Code Pink’s national leadership sent out an e-mail alert Tuesday morning with a letter from Rep. John Conyers detailing his heartfelt realization that impeachment hearings must begin.  

After that, AfterDowningStreet.org followed with an announcement that Pelosi had committed to stop any future bills to fund the war in Iraq.  

The 30 or so people who came out to hear landlord Shamszad and Applegate announce their agreement in front of the downtown Berkeley recruiting center Tuesday were not disappointed. Dressed in their signature cotton candy pink, Code Pink members played the roles of Shamszad and Marine Officer Peaceovic. 
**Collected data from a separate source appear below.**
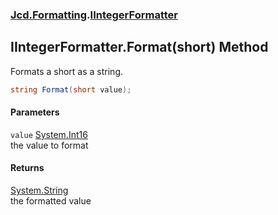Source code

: ### [Jcd.Formatting](Jcd_Formatting.md 'Jcd.Formatting').[IIntegerFormatter](Jcd_Formatting_IIntegerFormatter.md 'Jcd.Formatting.IIntegerFormatter')
## IIntegerFormatter.Format(short) Method
Formats a short as a string.  
```csharp
string Format(short value);
```
#### Parameters
<a name='Jcd_Formatting_IIntegerFormatter_Format(short)_value'></a>
`value` [System.Int16](https://docs.microsoft.com/en-us/dotnet/api/System.Int16 'System.Int16')  
the value to format
  
#### Returns
[System.String](https://docs.microsoft.com/en-us/dotnet/api/System.String 'System.String')  
the formatted value

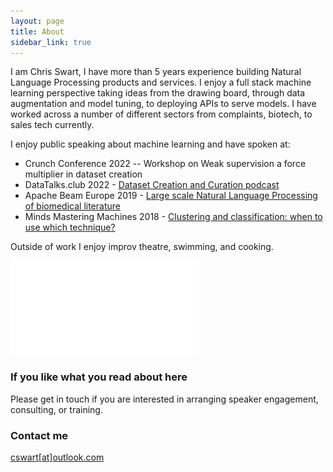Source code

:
 ```yaml
---
layout: page
title: About
sidebar_link: true
---
```


I am Chris Swart, I have more than 5 years experience building Natural Language Processing products and services. I enjoy a full stack machine learning perspective taking ideas from the drawing board, through data augmentation and model tuning, to deploying APIs to serve models. I have worked across a number of different sectors from complaints, biotech, to sales tech currently. 

I enjoy public speaking about machine learning and have spoken at:
- Crunch Conference 2022 -- Workshop on Weak supervision a force multiplier in dataset creation
- DataTalks.club 2022 - [Dataset Creation and Curation podcast](https://www.youtube.com/watch?v=QggWydGrWoo)
- Apache Beam Europe 2019 - [Large scale Natural Language Processing of biomedical literature](https://youtu.be/7GwXJJApPtg)
- Minds Mastering Machines 2018 - [Clustering and classification: when to use which technique?](https://youtu.be/erwGrz9JvX8) 

Outside of work I enjoy improv theatre, swimming, and cooking.

 ![My CV is available here](/assets/chris_swart_cv.pdf)

### If you like what you read about here

Please get in touch if you are interested in arranging speaker engagement, consulting, or training.

### Contact me

[cswart[at]outlook.com](mailto:cswart[at]outlook.com)
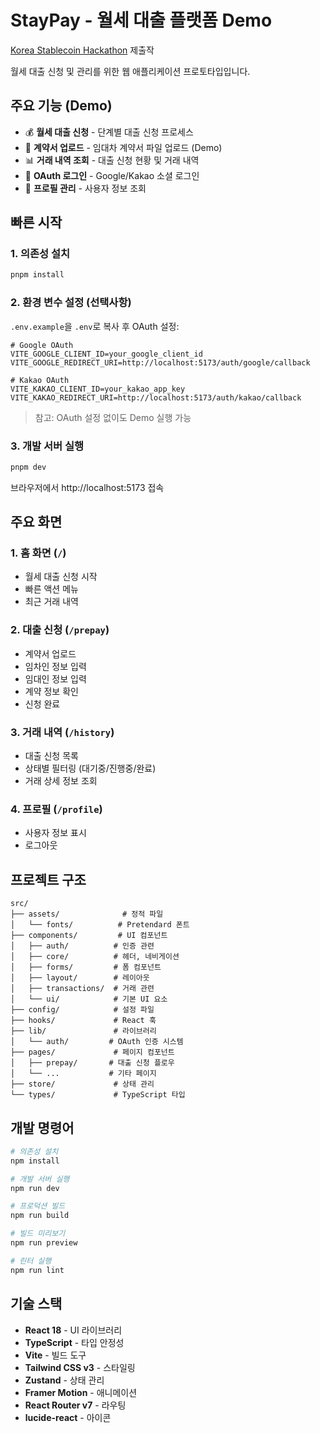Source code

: # StayPay - 월세 대출 플랫폼 Demo

[Korea Stablecoin Hackathon](https://dorahacks.io/hackathon/korea-stablecoin-hackathon/detail) 제출작

월세 대출 신청 및 관리를 위한 웹 애플리케이션 프로토타입입니다.

## 주요 기능 (Demo)

- 💰 **월세 대출 신청** - 단계별 대출 신청 프로세스
- 📄 **계약서 업로드** - 임대차 계약서 파일 업로드 (Demo)
- 📊 **거래 내역 조회** - 대출 신청 현황 및 거래 내역
- 🔐 **OAuth 로그인** - Google/Kakao 소셜 로그인
- 👤 **프로필 관리** - 사용자 정보 조회

## 빠른 시작

### 1. 의존성 설치

```bash
pnpm install
```

### 2. 환경 변수 설정 (선택사항)

`.env.example`을 `.env`로 복사 후 OAuth 설정:

```env
# Google OAuth
VITE_GOOGLE_CLIENT_ID=your_google_client_id
VITE_GOOGLE_REDIRECT_URI=http://localhost:5173/auth/google/callback

# Kakao OAuth  
VITE_KAKAO_CLIENT_ID=your_kakao_app_key
VITE_KAKAO_REDIRECT_URI=http://localhost:5173/auth/kakao/callback
```

> 참고: OAuth 설정 없이도 Demo 실행 가능

### 3. 개발 서버 실행

```bash
pnpm dev
```

브라우저에서 http://localhost:5173 접속

## 주요 화면

### 1. 홈 화면 (`/`)
- 월세 대출 신청 시작
- 빠른 액션 메뉴
- 최근 거래 내역

### 2. 대출 신청 (`/prepay`)
- 계약서 업로드
- 임차인 정보 입력  
- 임대인 정보 입력
- 계약 정보 확인
- 신청 완료

### 3. 거래 내역 (`/history`)
- 대출 신청 목록
- 상태별 필터링 (대기중/진행중/완료)
- 거래 상세 정보 조회

### 4. 프로필 (`/profile`)
- 사용자 정보 표시
- 로그아웃

## 프로젝트 구조

```
src/
├── assets/              # 정적 파일
│   └── fonts/          # Pretendard 폰트
├── components/         # UI 컴포넌트
│   ├── auth/          # 인증 관련
│   ├── core/          # 헤더, 네비게이션
│   ├── forms/         # 폼 컴포넌트
│   ├── layout/        # 레이아웃
│   ├── transactions/  # 거래 관련
│   └── ui/            # 기본 UI 요소
├── config/            # 설정 파일
├── hooks/             # React 훅
├── lib/               # 라이브러리
│   └── auth/         # OAuth 인증 시스템
├── pages/             # 페이지 컴포넌트
│   ├── prepay/       # 대출 신청 플로우
│   └── ...           # 기타 페이지
├── store/             # 상태 관리
└── types/             # TypeScript 타입
```


## 개발 명령어

```bash
# 의존성 설치
npm install

# 개발 서버 실행
npm run dev

# 프로덕션 빌드
npm run build

# 빌드 미리보기
npm run preview

# 린터 실행
npm run lint
```

## 기술 스택

- **React 18** - UI 라이브러리
- **TypeScript** - 타입 안정성
- **Vite** - 빌드 도구
- **Tailwind CSS v3** - 스타일링
- **Zustand** - 상태 관리
- **Framer Motion** - 애니메이션
- **React Router v7** - 라우팅
- **lucide-react** - 아이콘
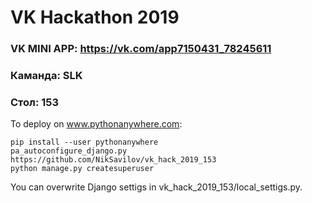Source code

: # VK Hackathon 2019
### VK MINI APP: https://vk.com/app7150431_78245611
### Каманда: SLK
### Cтол: 153 


To deploy on www.pythonanywhere.com:

```
pip install --user pythonanywhere
pa_autoconfigure_django.py https://github.com/NikSavilov/vk_hack_2019_153
python manage.py createsuperuser
```

You can overwrite Django settigs in vk_hack_2019_153/local_settigs.py.
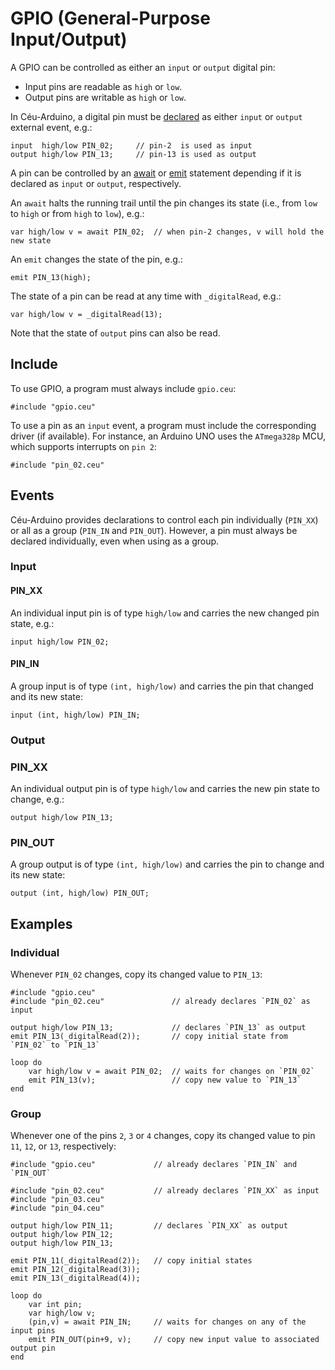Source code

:# GPIO (General-Purpose Input/Output)

A GPIO can be controlled as either an `input` or `output` digital pin:
- Input pins are readable as `high` or `low`.
- Output pins are writable as `high` or `low`.

In Céu-Arduino, a digital pin must be [declared](declaration) as either `input`
or `output` external event, e.g.:

```
input  high/low PIN_02;     // pin-2  is used as input
output high/low PIN_13;     // pin-13 is used as output
```

A pin can be controlled by an [await](await) or [emit](emit) statement
depending if it is declared as `input` or `output`, respectively.

An `await` halts the running trail until the pin changes its state (i.e., from
`low` to `high` or from `high` to `low`), e.g.:

```
var high/low v = await PIN_02;  // when pin-2 changes, v will hold the new state
```

An `emit` changes the state of the pin, e.g.:

```
emit PIN_13(high);
```

The state of a pin can be read at any time with `_digitalRead`, e.g.:

```
var high/low v = _digitalRead(13);
```

Note that the state of `output` pins can also be read.

[declaration]: http://fsantanna.github.io/ceu/out/manual/v0.30/storage_entities/#external-events
[await]:       http://fsantanna.github.io/ceu/out/manual/v0.30/statements/#event
[emit]:        http://fsantanna.github.io/ceu/out/manual/v0.30/statements/#events_1

## Include

To use GPIO, a program must always include `gpio.ceu`:

```
#include "gpio.ceu"
```

To use a pin as an `input` event, a program must include the corresponding
driver (if available).
For instance, an Arduino UNO uses the `ATmega328p` MCU, which supports
interrupts on `pin 2`:

```
#include "pin_02.ceu"
```

## Events

Céu-Arduino provides declarations to control each pin individually (`PIN_XX`)
or all as a group (`PIN_IN` and `PIN_OUT`).
However, a pin must always be declared individually, even when using as a
group.

### Input

#### PIN_XX

An individual input pin is of type `high/low` and carries the new changed pin
state, e.g.:

```
input high/low PIN_02;
```

#### PIN_IN

A group input is of type `(int, high/low)` and carries the pin that changed and
its new state:

```
input (int, high/low) PIN_IN;
```

### Output

### PIN_XX

An individual output pin is of type `high/low` and carries the new pin state to
change, e.g.:

```
output high/low PIN_13;
```

### PIN_OUT

A group output is of type `(int, high/low)` and carries the pin to change and
its new state:

```
output (int, high/low) PIN_OUT;
```

## Examples

### Individual

Whenever `PIN_02` changes, copy its changed value to `PIN_13`:

```
#include "gpio.ceu"
#include "pin_02.ceu"               // already declares `PIN_02` as input

output high/low PIN_13;             // declares `PIN_13` as output
emit PIN_13(_digitalRead(2));       // copy initial state from `PIN_02` to `PIN_13`

loop do
    var high/low v = await PIN_02;  // waits for changes on `PIN_02`
    emit PIN_13(v);                 // copy new value to `PIN_13`
end
```

### Group

Whenever one of the pins `2`, `3` or `4` changes, copy its changed value to
pin `11`, `12`, or `13`, respectively:

```
#include "gpio.ceu"             // already declares `PIN_IN` and `PIN_OUT`

#include "pin_02.ceu"           // already declares `PIN_XX` as input
#include "pin_03.ceu"
#include "pin_04.ceu"

output high/low PIN_11;         // declares `PIN_XX` as output
output high/low PIN_12;
output high/low PIN_13;

emit PIN_11(_digitalRead(2));   // copy initial states
emit PIN_12(_digitalRead(3));
emit PIN_13(_digitalRead(4));

loop do
    var int pin;
    var high/low v;
    (pin,v) = await PIN_IN;     // waits for changes on any of the input pins
    emit PIN_OUT(pin+9, v);     // copy new input value to associated output pin
end
```

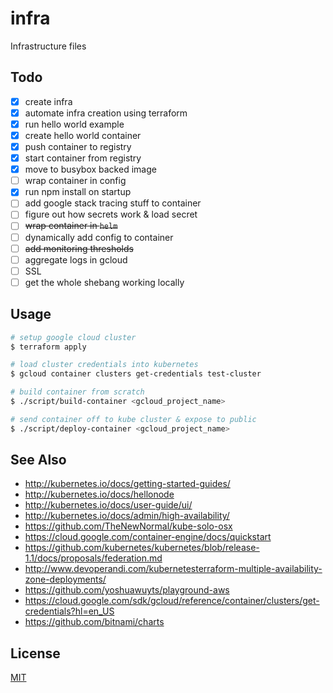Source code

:# infra
Infrastructure files

## Todo
- [x] create infra
- [x] automate infra creation using terraform
- [x] run hello world example
- [x] create hello world container
- [x] push container to registry
- [x] start container from registry
- [x] move to busybox backed image
- [ ] wrap container in config
- [x] run npm install on startup
- [ ] add google stack tracing stuff to container
- [ ] figure out how secrets work & load secret
- [ ] ~~wrap container in `helm`~~
- [ ] dynamically add config to container
- [ ] ~~add monitoring thresholds~~
- [ ] aggregate logs in gcloud
- [ ] SSL
- [ ] get the whole shebang working locally

## Usage
```sh
# setup google cloud cluster
$ terraform apply

# load cluster credentials into kubernetes
$ gcloud container clusters get-credentials test-cluster

# build container from scratch
$ ./script/build-container <gcloud_project_name>

# send container off to kube cluster & expose to public
$ ./script/deploy-container <gcloud_project_name>
```

## See Also
- http://kubernetes.io/docs/getting-started-guides/
- http://kubernetes.io/docs/hellonode
- http://kubernetes.io/docs/user-guide/ui/
- http://kubernetes.io/docs/admin/high-availability/
- https://github.com/TheNewNormal/kube-solo-osx
- https://cloud.google.com/container-engine/docs/quickstart
- https://github.com/kubernetes/kubernetes/blob/release-1.1/docs/proposals/federation.md
- http://www.devoperandi.com/kubernetesterraform-multiple-availability-zone-deployments/
- https://github.com/yoshuawuyts/playground-aws
- https://cloud.google.com/sdk/gcloud/reference/container/clusters/get-credentials?hl=en_US
- https://github.com/bitnami/charts

## License
[MIT](https://tldrlegal.com/license/mit-license)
“We are scaling down our manpower by 33 percent,” said Code Pink supporter Tigbe Barry, who was playing Peaceovic. “We will be scaling it down by 66 percent by April 15 and plan on full redeployment by April 30. This decision has nothing to do with the protests outside our recruiting station. We make decisions as part of a cost benefiting analysis of recruiting stations. We just came out with a national productivity study by office, and the Recruiting Center in Berkeley was in the bottom ten percentile. So even before we heard from our landlord, we had already made our decision to redeploy to a military friendly place.” 

“And where could that be?” asked a curious onlooker. 

“Tiburon, Tiburon,” chanted a few Code Pink members. 

No one from the recruiting office—which was locked and had its blinds drawn—came out to object to the make-believe press conference.  

“It’s open, but I don’t think they want customers right now,” said a Berkeley police officer. 

Code Pink spokesperson Zanne Joi popped a bottle of pink champagne along with Barry after the announcement. 

“Some call it April Fool’s Day, we call it hopeful April Day,” she said. “It’s a day to envision a world that’s not as crazy as today.”